Can there be sustainable worldwide growth with greater global equity—without reducing international efficiency or undermining individual incentives? Yes, if certain just and durable relationships can be established among the world’s rich and poor. This article attempts to suggest some basic elements of such relationships.

Professor Fred Hirsch of Warwick University has attempted to postulate certain primary trade-offs between the objectives of growth, equity, and efficiency in western industrial countries. His Social Limits to Growth (Harvard University Press, 1976) is concerned with three fundamental questions: Why have the fruits of western economic growth been so disappointing? Why is there still so much concern with redistribution of income despite the fact that people are vastly better off? Why has there been such an increasing popular demand for governments to rid their societies of their socioeconomic evils? Hirsch’s main answer is that these three questions are interrelated and rooted in the very nature of a growing modern society where, in his words, “getting what one wants is increasingly divorced from doing as one likes.” Society confronts individuals with certain unreachable goals, in the pursuit of which affluence becomes paradoxically less and less satisfying; the pressure for income redistribution becomes somewhat compulsive; and government intervention in the economy reluctantly creeps in.

Hirsch demonstrates that the fundamental failure of economic growth and increased consumption to produce satisfaction for the individual has been caused by the difficulty of maximizing personal welfare, or obtaining social harmony, through mass affluence. The gist of his thesis is that, contrary to what economists usually assume, one’s happiness is not based solely on one’s income or achievement, nor is it independent of the welfare or status of others. Individual tastes and preferences are not personally determined, nor are they static; they are socially sanctioned and evolving. (This thesis had been previously espoused by Veblen, Dusenberry, and Galbraith, among others. But Hirsch puts it at the center of his welfare economics.) In Hirsch’s view, the utility, value, or pleasure received by an individual from a given consumption of goods and services essentially depends on how many other people also receive them. The larger the number of recipients, the less the value of the good. When only a few possess an object, its value (or utility) is infinitely greater than when a whole mob has access to it. Hirsch calls items whose value is very high in society “positional goods”— goods which, by their very nature, can neither be produced, nor distributed, en masse. For example, only one person can be the highest-paid corporate executive in the land at any given time; the whole bureaucracy cannot be invited to a state dinner; there is only one presidential box in a theater. These items are highly valued for their own sake. No matter how “middle class” a society becomes, positional goods are still at the very top. These goods remain on unreachable rungs of the social ladder for most people.

As more and more people receive the benefits of economic growth and increased consumption in a growing economy—as their basic needs are increasingly met— their preference for positional goods is enhanced. As the base of the ownership and consumption pyramid becomes wider, more people at the bottom begin to see the top more clearly and would like to be there. It is thus no longer the absence of pleasure (or deprivation from the basic necessities of life) that is irksome and dissatisfying, but the presence of nagging envy at not being able to emulate the superachievers.

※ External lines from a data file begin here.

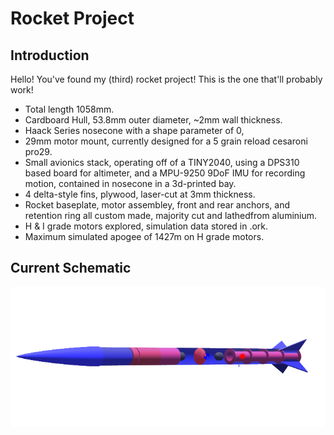 # Rocket Project

## Introduction
Hello! You've found my (third) rocket project! This is the one that'll probably work!

* Total length 1058mm.
* Cardboard Hull, 53.8mm outer diameter, ~2mm wall thickness.
* Haack Series nosecone with a shape parameter of 0, 
* 29mm motor mount, currently designed for a 5 grain reload cesaroni pro29.
* Small avionics stack, operating off of a TINY2040, using a DPS310 based board for altimeter, and a MPU-9250 9DoF IMU for recording motion, contained in nosecone in a 3d-printed bay.
* 4 delta-style fins, plywood, laser-cut at 3mm thickness.
* Rocket baseplate, motor assembley, front and rear anchors, and retention ring all custom made, majority cut and lathedfrom aluminium.
* H & I grade motors explored, simulation data stored in .ork.
* Maximum simulated apogee of 1427m on H grade motors.

## Current Schematic
<p align="center">
  <img src="https://github.com/aihphysics/L1P/blob/main/rocket_figure.png" />
</p>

Since positional goods are impossible or difficult to multiply, no matter how high people’s purchasing power over ordinary goods and services climbs, individual command over these hard-to-get goods remains more or less constant. So does people’s dissatisfaction. Thus, no matter how elevated the middle is, it is still a middle. In such a situation, more is no longer attainable except by a fortunate few. Growth, even if physically and ecologically limitless, thus becomes socially and psychologically limited.

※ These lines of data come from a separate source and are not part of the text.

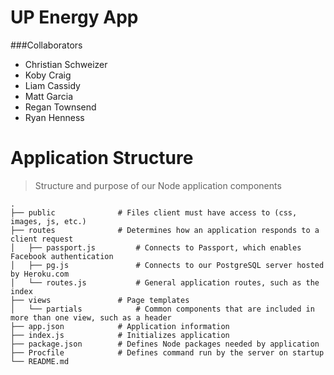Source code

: # UP Energy App

###Collaborators
* Christian Schweizer
* Koby Craig
* Liam Cassidy
* Matt Garcia
* Regan Townsend
* Ryan Henness

Application Structure
=================

> Structure and purpose of our Node application components

    .
    ├── public              # Files client must have access to (css, images, js, etc.)
    ├── routes              # Determines how an application responds to a client request
    │   ├── passport.js         # Connects to Passport, which enables Facebook authentication
    │   ├── pg.js               # Connects to our PostgreSQL server hosted by Heroku.com
    │   └── routes.js           # General application routes, such as the index            
    ├── views               # Page templates 
    │   └── partials            # Common components that are included in more than one view, such as a header            
    ├── app.json            # Application information   
    ├── index.js            # Initializes application      
    ├── package.json        # Defines Node packages needed by application
    ├── Procfile            # Defines command run by the server on startup
    └── README.md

Fred Hirsch, the author of Social Limits to Growth, died on January 10, 1978 at the age of 46 after a long illness. Mr. Hirsch, a well-known British economist and economic journalist, was a Senior Advisor in the Research Department of the Fund from 1966 to 1972, where he worked on many problems, including commodity price stabilization, gold, exchange rates, and special drawing rights. His new book, The Political Economy of Inflation, which was co-edited with John Goldthorpe, is forthcoming.

Global parallel of Hirsch’s theme

Hirsch’s basic questions find some striking parallels in the global sphere. Why has postwar economic growth and prosperity not produced world peace and economic stability? Why has the initial postwar emphasis on national reconstruction and development been increasingly shifted to a clamor for an international transfer of resources? Why has there been so much demand lately for reduced consumption and more conservation, instead of increased production and enhanced efficiency? Why has growth been so unsatisfying even to those who have been its main beneficiaries?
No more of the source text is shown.